The problem:
Across the listing below, count the lines containing "from". Answer with that number only.

Supplied records:
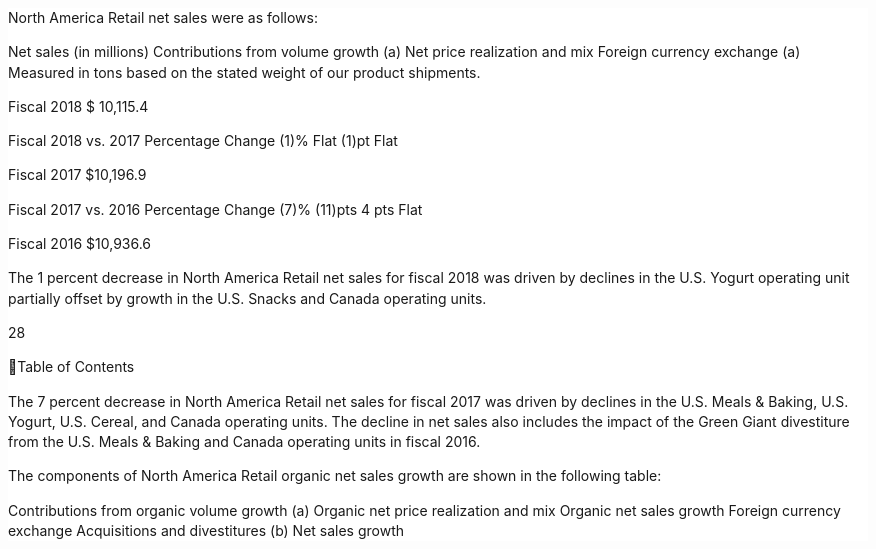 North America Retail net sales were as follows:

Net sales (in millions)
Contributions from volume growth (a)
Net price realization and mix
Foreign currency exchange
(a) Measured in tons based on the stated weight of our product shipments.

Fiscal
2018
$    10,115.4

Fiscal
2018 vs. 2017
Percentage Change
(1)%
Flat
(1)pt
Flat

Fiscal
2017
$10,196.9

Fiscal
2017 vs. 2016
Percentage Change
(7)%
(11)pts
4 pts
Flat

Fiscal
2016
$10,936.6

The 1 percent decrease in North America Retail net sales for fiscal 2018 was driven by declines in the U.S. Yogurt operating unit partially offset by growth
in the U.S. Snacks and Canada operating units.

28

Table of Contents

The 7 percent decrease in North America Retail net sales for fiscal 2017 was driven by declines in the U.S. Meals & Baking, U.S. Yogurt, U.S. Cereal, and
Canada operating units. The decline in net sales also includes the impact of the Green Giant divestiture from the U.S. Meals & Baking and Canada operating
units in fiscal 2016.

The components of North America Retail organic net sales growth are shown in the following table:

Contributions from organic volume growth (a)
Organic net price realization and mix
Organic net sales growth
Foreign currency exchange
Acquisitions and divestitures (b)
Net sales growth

Exercise result:
3